The main difference between private and public schools is that private schools are privately owned and funded without assistance from local, state, or federal governments. Families pay tuition to attend private school. Depending on the private school, tuition can range from hundreds to tens of thousands of dollars per year. Public schools cost nothing for students to attend and are funded by the government.

The Government Involvement

Public schools are required to administer state and federal assessments because they receive funding from these governments to keep their schools running. These assessment results also help schools get additional funds for support they may need, such as paraprofessional help, additional curriculum, or other government aid.

  • The government has less power over the day-to-day administration of private schools than public schools because private schools are not funded by taxpayer money. This removes many state requirements from private schools that public schools must adhere to.
  • Much of what is taught in public schools is mandated by the state, but private schools are not under state control and have greater flexibility when it comes to what they offer and what standards they set.
  • Also, public schools must use the often-dreaded state-mandated standardized tests to assess learning, while private schools can choose to use the state tests or create their own.
  • Even while it is against the law for public schools to provide specific religious instruction, many private schools are built on the belief that religion should be a part of each child’s education. If you would like to teach in a private school that supports one specific religion, you can choose to do so. In a public school, you must keep your religious beliefs out of the classroom.
teaching public school vs private

Since private schools don’t have to follow state guidelines, they don’t have to administer any summative assessments mandated by the state or federal governments. This can make it challenging for parents when they’re trying to consider which school to choose for their children because they don’t have any test scores to compare to public schools. This doesn’t mean that private schools don’t use tests, however. They are free to use any assessment they think fits their curriculum, students, and school.

Teaching Curriculums

  • Public School

You must teach according to a government-approved curriculum. At some levels, this will also involve preparing your students for exams that could help define their futures.

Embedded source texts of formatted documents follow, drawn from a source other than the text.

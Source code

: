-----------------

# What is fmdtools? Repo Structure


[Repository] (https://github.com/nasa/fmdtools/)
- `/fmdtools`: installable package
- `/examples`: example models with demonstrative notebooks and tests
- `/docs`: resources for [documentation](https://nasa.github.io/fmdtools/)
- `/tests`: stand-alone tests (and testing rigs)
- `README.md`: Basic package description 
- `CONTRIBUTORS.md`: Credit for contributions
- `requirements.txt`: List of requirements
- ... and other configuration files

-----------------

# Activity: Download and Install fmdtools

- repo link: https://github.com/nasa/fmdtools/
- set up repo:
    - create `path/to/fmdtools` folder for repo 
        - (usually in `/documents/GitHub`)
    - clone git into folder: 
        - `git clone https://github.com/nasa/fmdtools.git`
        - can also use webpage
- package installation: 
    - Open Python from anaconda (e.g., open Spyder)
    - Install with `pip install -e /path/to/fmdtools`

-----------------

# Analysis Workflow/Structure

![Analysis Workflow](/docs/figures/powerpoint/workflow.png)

Overall this will mean that you might not have much freedom in terms of what you teach. 

  • Private School

After reading about the different types of private schools, you will notice they can get pretty specific, so it follows that the teaching can get pretty specific, too. 

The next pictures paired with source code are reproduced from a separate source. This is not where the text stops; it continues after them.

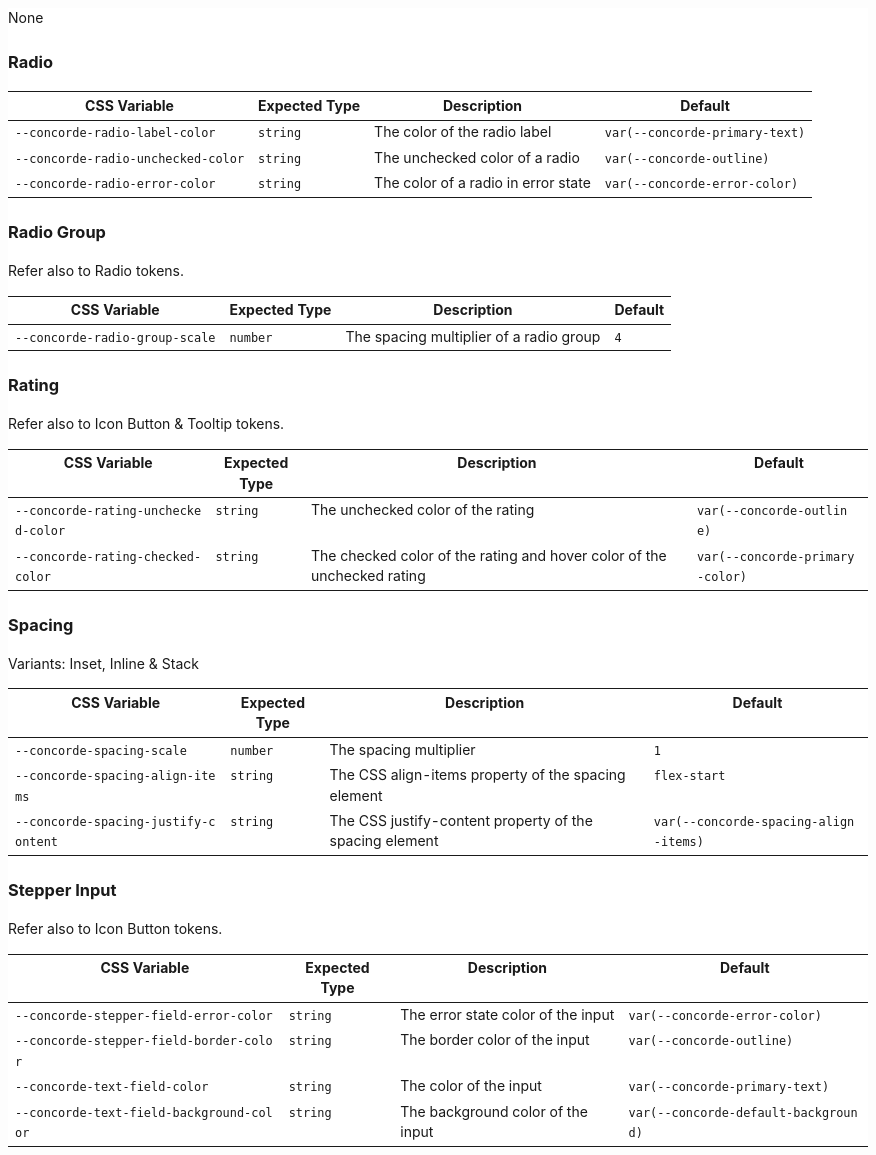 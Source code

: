 None

### Radio

| CSS Variable                       | Expected Type | Description                         | Default                        |
| ---------------------------------- | ------------- | ----------------------------------- | ------------------------------ |
| `--concorde-radio-label-color`     | `string`      | The color of the radio label        | `var(--concorde-primary-text)` |
| `--concorde-radio-unchecked-color` | `string`      | The unchecked color of a radio      | `var(--concorde-outline)`      |
| `--concorde-radio-error-color`     | `string`      | The color of a radio in error state | `var(--concorde-error-color)`  |

### Radio Group

Refer also to Radio tokens.

| CSS Variable                   | Expected Type | Description                             | Default |
| ------------------------------ | ------------- | --------------------------------------- | ------- |
| `--concorde-radio-group-scale` | `number`      | The spacing multiplier of a radio group | `4`     |

### Rating

Refer also to Icon Button & Tooltip tokens.

| CSS Variable                        | Expected Type | Description                                                             | Default                         |
| ----------------------------------- | ------------- | ----------------------------------------------------------------------- | ------------------------------- |
| `--concorde-rating-unchecked-color` | `string`      | The unchecked color of the rating                                       | `var(--concorde-outline)`       |
| `--concorde-rating-checked-color`   | `string`      | The checked color of the rating and hover color of the unchecked rating | `var(--concorde-primary-color)` |

### Spacing

Variants: Inset, Inline & Stack

| CSS Variable                         | Expected Type | Description                                             | Default                               |
| ------------------------------------ | ------------- | ------------------------------------------------------- | ------------------------------------- |
| `--concorde-spacing-scale`           | `number`      | The spacing multiplier                                  | `1`                                   |
| `--concorde-spacing-align-items`     | `string`      | The CSS align-items property of the spacing element     | `flex-start`                          |
| `--concorde-spacing-justify-content` | `string`      | The CSS justify-content property of the spacing element | `var(--concorde-spacing-align-items)` |

### Stepper Input

Refer also to Icon Button tokens.

| CSS Variable                             | Expected Type | Description                        | Default                              |
| ---------------------------------------- | ------------- | ---------------------------------- | ------------------------------------ |
| `--concorde-stepper-field-error-color`   | `string`      | The error state color of the input | `var(--concorde-error-color)`        |
| `--concorde-stepper-field-border-color`  | `string`      | The border color of the input      | `var(--concorde-outline)`            |
| `--concorde-text-field-color`            | `string`      | The color of the input             | `var(--concorde-primary-text)`       |
| `--concorde-text-field-background-color` | `string`      | The background color of the input  | `var(--concorde-default-background)` |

If you’re a teacher with a niche or if you are looking to develop one, private school teaching might be the best way to become an expert in your specialty. Whether that is working with kids with special needs, teaching the flute, or working with bilingual students.

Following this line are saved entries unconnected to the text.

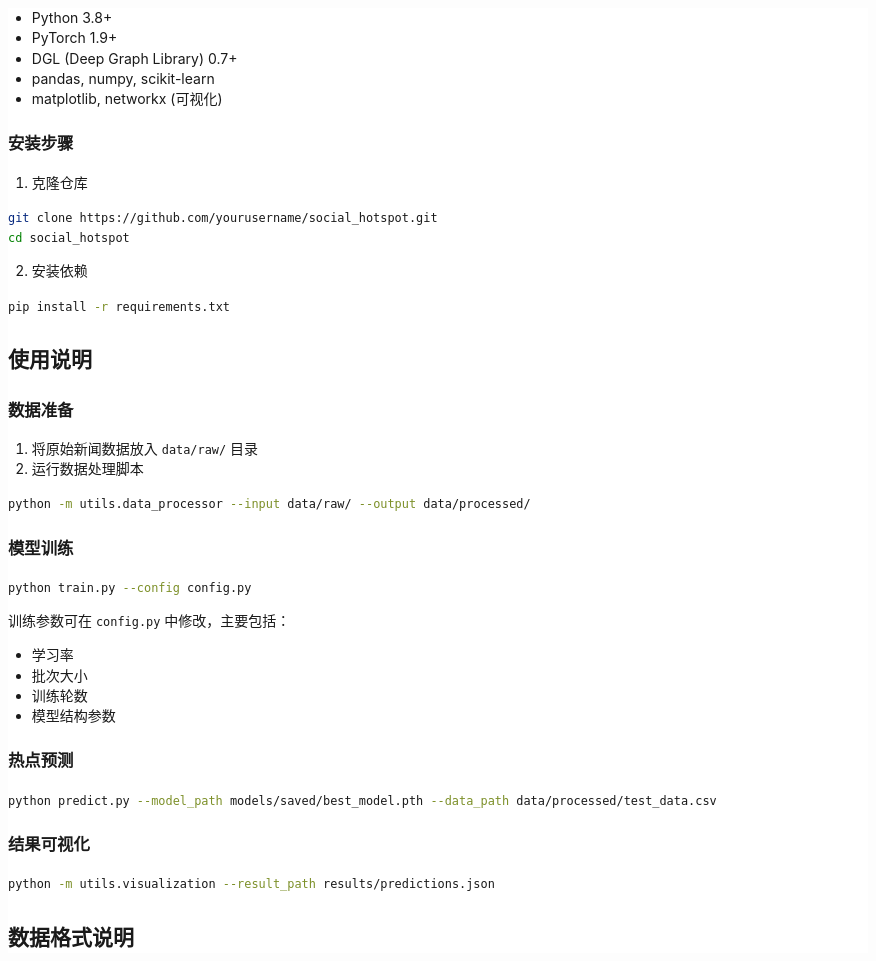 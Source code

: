 - Python 3.8+
- PyTorch 1.9+
- DGL (Deep Graph Library) 0.7+
- pandas, numpy, scikit-learn
- matplotlib, networkx (可视化)

### 安装步骤

1. 克隆仓库
```bash
git clone https://github.com/yourusername/social_hotspot.git
cd social_hotspot
```

2. 安装依赖
```bash
pip install -r requirements.txt
```

## 使用说明

### 数据准备

1. 将原始新闻数据放入 `data/raw/` 目录
2. 运行数据处理脚本
```bash
python -m utils.data_processor --input data/raw/ --output data/processed/
```

### 模型训练

```bash
python train.py --config config.py
```

训练参数可在 `config.py` 中修改，主要包括：
- 学习率
- 批次大小
- 训练轮数
- 模型结构参数

### 热点预测

```bash
python predict.py --model_path models/saved/best_model.pth --data_path data/processed/test_data.csv
```

### 结果可视化

```bash
python -m utils.visualization --result_path results/predictions.json
```

## 数据格式说明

There are still some private schools that adhere closely to the standard curriculum. But most private schools offer their teachers more freedom to decide what and how they teach than public schools.

Private schools also often have smaller classes than public schools, making it easier for teachers to monitor and support students’ learning on an individual level. 

  • In the United States, education is provided in public and private schools and by individuals through homeschooling. State governments set overall educational standards, often mandate standardized tests for K–12 public school systems, and supervise, usually through a board of regents, state colleges, and universities.
  • Private schools are free to determine their own curriculum and staffing policies. Voluntary accreditation is available through independent regional accreditation authorities, although some state regulations can apply.

Teacher Pay

Teacher salaries in private schools are based on student tuition. Because these schools charge different admissions prices, their teacher salaries can vary widely. Some private schools may pay much more than public schools, but most pay less.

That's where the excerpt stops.